* **Exercise prompt**: Using the listing, copy each whole line that features "시각으로".

* **Data for analysis**:

=== Section Start ===

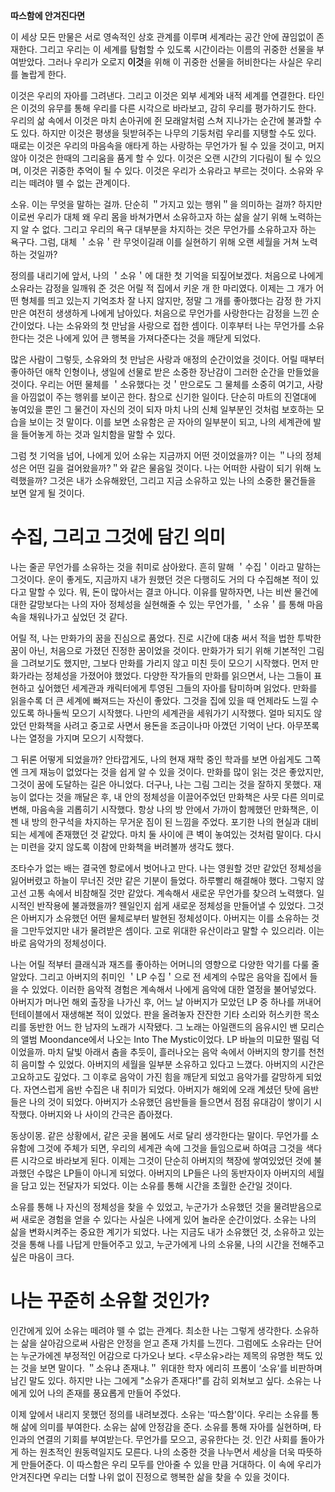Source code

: **따스함에 안겨진다면**

이 세상 모든 만물은 서로 영속적인 상호 관계를 이루며 세계라는 공간 안에 끊임없이 존재한다. 그리고 우리는 이 세계를 탐험할 수 있도록 시간이라는 이름의 귀중한 선물을 부여받았다. 그러나 우리가 오로지 **이것**을 위해 이 귀중한 선물을 허비한다는 사실은 우리를 놀랍게 한다.

이것은 우리의 자아를 그려낸다. 그리고 이것은 외부 세계와 내적 세계를 연결한다. 타인은 이것의 유무를 통해 우리를 다른 시각으로 바라보고, 감히 우리를 평가하기도 한다. 우리의 삶 속에서 이것은 마치 손아귀에 쥔 모래알처럼 스쳐 지나가는 순간에 불과할 수도 있다. 하지만 이것은 평생을 뒷받혀주는 나무의 기둥처럼 우리를 지탱할 수도 있다. 때로는 이것은 우리의 마음속을 애타게 하는 사랑하는 무언가가 될 수 있을 것이고, 머지않아 이것은 한때의 그리움을 품게 할 수 있다. 이것은 오랜 시간의 기다림이 될 수 있으며, 이것은 귀중한 추억이 될 수 있다. 이것은 우리가 소유라고 부르는 것이다. 소유와 우리는 떼려야 뗄 수 없는 관계이다.

소유. 이는 무엇을 말하는 걸까. 단순히 ＂가지고 있는 행위＂을 의미하는 걸까? 하지만 이로썬 우리가 대체 왜 우리 몸을 바쳐가면서 소유하고자 하는 삶을 살기 위해 노력하는지 알 수 없다. 그리고 우리의 욕구 대부분을 차지하는 것은 무언가를 소유하고자 하는 욕구다. 그럼, 대체 ＇소유＇란 무엇이길래 이를 실현하기 위해 오랜 세월을 거쳐 노력하는 것일까?

정의를 내리기에 앞서, 나의 ＇소유＇에 대한 첫 기억을 되짚어보겠다. 처음으로 나에게 소유라는 감정을 일깨워 준 것은 어릴 적 집에서 키운 개 한 마리였다. 이제는 그 개가 어떤 형체를 띄고 있는지 기억조차 잘 나지 않지만, 정말 그 개를 좋아했다는 감정 한 가지만은 여전히 생생하게 나에게 남아있다. 처음으로 무언가를 사랑한다는 감정을 느낀 순간이었다. 나는 소유와의 첫 만남을 사랑으로 접한 셈이다. 이후부터 나는 무언가를 소유한다는 것은 나에게 있어 큰 행복을 가져다준다는 것을 깨닫게 되었다.

많은 사람이 그렇듯, 소유와의 첫 만남은 사랑과 애정의 순간이었을 것이다. 어릴 때부터 좋아하던 애착 인형이나, 생일에 선물로 받은 소중한 장난감이 그러한 순간을 만들었을 것이다. 우리는 어떤 물체를 ＇소유했다는 것＇만으로도 그 물체를 소중히 여기고, 사랑을 아낌없이 주는 행위를 보이곤 한다. 참으로 신기한 일이다. 단순히 마트의 진열대에 놓여있을 뿐인 그 물건이 자신의 것이 되자 마치 나의 신체 일부분인 것처럼 보호하는 모습을 보이는 것 말이다. 이를 보면 소유함은 곧 자아의 일부분이 되고, 나의 세계관에 발을 들어놓게 하는 것과 일치함을 말할 수 있다.

그럼 첫 기억을 넘어, 나에게 있어 소유는 지금까지 어떤 것이었을까? 이는 ＂나의 정체성은 어떤 길을 걸어왔을까?＂와 같은 물음일 것이다. 나는 어떠한 사람이 되기 위해 노력했을까? 그것은 내가 소유해왔던, 그리고 지금 소유하고 있는 나의 소중한 물건들을 보면 알게 될 것이다.

# 수집, 그리고 그것에 담긴 의미

나는 줄곧 무언가를 소유하는 것을 취미로 삼아왔다. 흔히 말해 ＇수집＇이라고 말하는 그것이다. 운이 좋게도, 지금까지 내가 원했던 것은 다행히도 거의 다 수집해본 적이 있다고 말할 수 있다. 뭐, 돈이 많아서는 결코 아니다. 이유를 말하자면, 나는 비싼 물건에 대한 갈망보다는 나의 자아 정체성을 실현해줄 수 있는 무언가를, ＇소유＇를 통해 마음속을 채워나가고 싶었던 것 같다.

어릴 적, 나는 만화가의 꿈을 진심으로 품었다. 진로 시간에 대충 써서 적을 법한 투박한 꿈이 아닌, 처음으로 가졌던 진정한 꿈이었을 것이다. 만화가가 되기 위해 기본적인 그림을 그려보기도 했지만, 그보다 만화를 가리지 않고 미친 듯이 모으기 시작했다. 먼저 만화가라는 정체성을 가졌어야 했었다. 다양한 작가들의 만화를 읽으면서, 나는 그들이 표현하고 싶어했던 세계관과 캐릭터에게 투영된 그들의 자아를 탐미하며 읽었다. 만화를 읽을수록 더 큰 세계에 빠져드는 자신이 좋았다. 그것을 집에 있을 때 언제라도 느낄 수 있도록 하나둘씩 모으기 시작했다. 나만의 세계관을 세워가기 시작했다. 얼마 되지도 않았던 만화책을 사려고 중고로 사면서 용돈을 조금이나마 아꼈던 기억이 난다. 아무쪼록 나는 열정을 가지며 모으기 시작했다.

그 뒤론 어떻게 되었을까? 안타깝게도, 나의 현재 재학 중인 학과를 보면 아쉽게도 그쪽엔 크게 재능이 없었다는 것을 쉽게 알 수 있을 것이다. 만화를 많이 읽는 것은 좋았지만, 그것이 꿈에 도달하는 길은 아니었다. 더구나, 나는 그림 그리는 것을 잘하지 못했다. 재능이 없다는 것을 깨달은 후, 내 안의 정체성을 이끌어주었던 만화책은 사뭇 다른 의미로 변해, 마음속을 괴롭히기 시작했다. 항상 나의 방 안에서 가까이 함께했던 만화책은, 이젠 내 방의 한구석을 차지하는 무거운 짐이 된 느낌을 주었다. 포기한 나의 현실과 대비되는 세계에 존재했던 것 같았다. 마치 둘 사이에 큰 벽이 놓여있는 것처럼 말이다. 다시는 미련을 갖지 않도록 이참에 만화책을 버려볼까 생각도 했다.

조타수가 없는 배는 결국엔 항로에서 벗어나고 만다. 나는 영원할 것만 같았던 정체성을 잃어버렸고 하늘이 무너진 것만 같은 기분이 들었다. 하루빨리 해결해야 했다. 그렇지 않고선 고통 속에서 비참해질 것만 같았다. 계속해서 새로운 무언가를 찾으려 노력했다. 일시적인 반작용에 불과했을까? 웬일인지 쉽게 새로운 정체성을 만들어낼 수 있었다. 그것은 아버지가 소유했던 어떤 물체로부터 발현된 정체성이다. 아버지는 이를 소유하는 것을 그만두었지만 내가 물려받은 셈이다. 고로 위대한 유산이라고 말할 수 있으리라. 이는 바로 음악가의 정체성이다.

나는 어릴 적부터 클래식과 재즈를 좋아하는 어머니의 영향으로 다양한 악기를 다룰 줄 알았다. 그리고 아버지의 취미인 ＇LP 수집＇으로 전 세계의 수많은 음악을 집에서 들을 수 있었다. 이러한 음악적 경험은 계속해서 나에게 음악에 대한 열정을 불어넣었다. 아버지가 머나먼 해외 출장을 나가신 후, 어느 날 아버지가 모았던 LP 중 하나를 꺼내어 턴테이블에서 재생해본 적이 있었다. 판을 올려놓자 잔잔한 기타 소리와 허스키한 목소리를 동반한 어느 한 남자의 노래가 시작됐다. 그 노래는 아일랜드의 음유시인 밴 모리슨의 앨범 Moondance에서 나오는 Into The Mystic이었다. LP 바늘의 미묘한 떨림 덕이었을까. 마치 달빛 아래서 춤을 추듯이, 흘러나오는 음악 속에서 아버지의 향기를 천천히 음미할 수 있었다. 아버지의 세월을 일부분 소유하고 있다고 느꼈다. 아버지의 시간은 고요하고도 깊었다. 그 이후로 음악이 가진 힘을 깨닫게 되었고 음악가를 갈망하게 되었다. 자연스럽게 음반 수집은 내 취미가 되었다. 아버지가 해외에 오래 계셨던 탓에 음반들은 나의 것이 되었다. 아버지가 소유했던 음반들을 들으면서 점점 유대감이 쌓이기 시작했다. 아버지와 나 사이의 간극은 좁아졌다.

동상이몽. 같은 상황에서, 같은 곳을 봄에도 서로 달리 생각한다는 말이다. 무언가를 소유함에 그것에 주체가 되면, 우리의 세계관 속에 그것을 들임으로써 하여금 그것을 색다른 시각으로 바라보게 된다. 이제는 그것이 단순히 아버지의 책장에 쌓여있었던 것에 불과했던 수많은 LP들이 아니게 되었다. 아버지의 LP들은 나의 동반자이자 아버지의 세월을 담고 있는 전달자가 되었다. 이는 소유를 통해 시간을 초월한 순간일 것이다.

소유를 통해 나 자신의 정체성을 찾을 수 있었고, 누군가가 소유했던 것을 물려받음으로써 새로운 경험을 얻을 수 있다는 사실은 나에게 있어 놀라운 순간이었다. 소유는 나의 삶을 변화시켜주는 중요한 계기가 되었다. 나는 지금도 내가 소유했던 것, 소유하고 있는 것을 통해 나를 나답게 만들어주고 있고, 누군가에게 나의 소유물, 나의 시간을 전해주고 싶은 마음이 크다.

# 나는 꾸준히 소유할 것인가?

인간에게 있어 소유는 떼려야 뗄 수 없는 관계다. 최소한 나는 그렇게 생각한다. 소유하는 삶을 살아감으로써 사람은 안정을 얻고 존재 가치를 느낀다. 그럼에도 소유라는 단어는 누군가에겐 부정적인 어감으로 다가오나 보다. <무소유>라는 제목의 유명한 책도 있는 것을 보면 말이다. ＂소유냐 존재냐.＂ 위대한 학자 에리히 프롬이 ‘소유’를 비판하며 남긴 말도 있다. 하지만 나는 그에게 "소유가 존재다!"를 감히 외쳐보고 싶다. 소유는 나에게 있어 나의 존재를 풍요롭게 만들어 주었다. 

이제 앞에서 내리지 못했던 정의를 내려보겠다. 소유는 '따스함'이다. 우리는 소유를 통해 삶에 의미를 부여한다. 소유는 삶에 안정감을 준다. 소유를 통해 자아를 실현하며, 타인과의 연결의 기회를 부여받는다. 무언가를 모으고, 공유한다는 것. 인간 사회를 돌아가게 하는 원초적인 원동력일지도 모른다. 나의 소중한 것을 나누면서 세상을 더욱 따뜻하게 만들어준다. 이 따스함은 우리 모두를 안아줄 수 있을 만큼 거대하다. 이 속에 우리가 안겨진다면 우리는 더할 나위 없이 진정으로 행복한 삶을 찾을 수 있을 것이다.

=== Section End ===

* **Solution for this task**:
이것은 우리의 자아를 그려낸다. 그리고 이것은 외부 세계와 내적 세계를 연결한다. 타인은 이것의 유무를 통해 우리를 다른 시각으로 바라보고, 감히 우리를 평가하기도 한다. 우리의 삶 속에서 이것은 마치 손아귀에 쥔 모래알처럼 스쳐 지나가는 순간에 불과할 수도 있다. 하지만 이것은 평생을 뒷받혀주는 나무의 기둥처럼 우리를 지탱할 수도 있다. 때로는 이것은 우리의 마음속을 애타게 하는 사랑하는 무언가가 될 수 있을 것이고, 머지않아 이것은 한때의 그리움을 품게 할 수 있다. 이것은 오랜 시간의 기다림이 될 수 있으며, 이것은 귀중한 추억이 될 수 있다. 이것은 우리가 소유라고 부르는 것이다. 소유와 우리는 떼려야 뗄 수 없는 관계이다.
동상이몽. 같은 상황에서, 같은 곳을 봄에도 서로 달리 생각한다는 말이다. 무언가를 소유함에 그것에 주체가 되면, 우리의 세계관 속에 그것을 들임으로써 하여금 그것을 색다른 시각으로 바라보게 된다. 이제는 그것이 단순히 아버지의 책장에 쌓여있었던 것에 불과했던 수많은 LP들이 아니게 되었다. 아버지의 LP들은 나의 동반자이자 아버지의 세월을 담고 있는 전달자가 되었다. 이는 소유를 통해 시간을 초월한 순간일 것이다.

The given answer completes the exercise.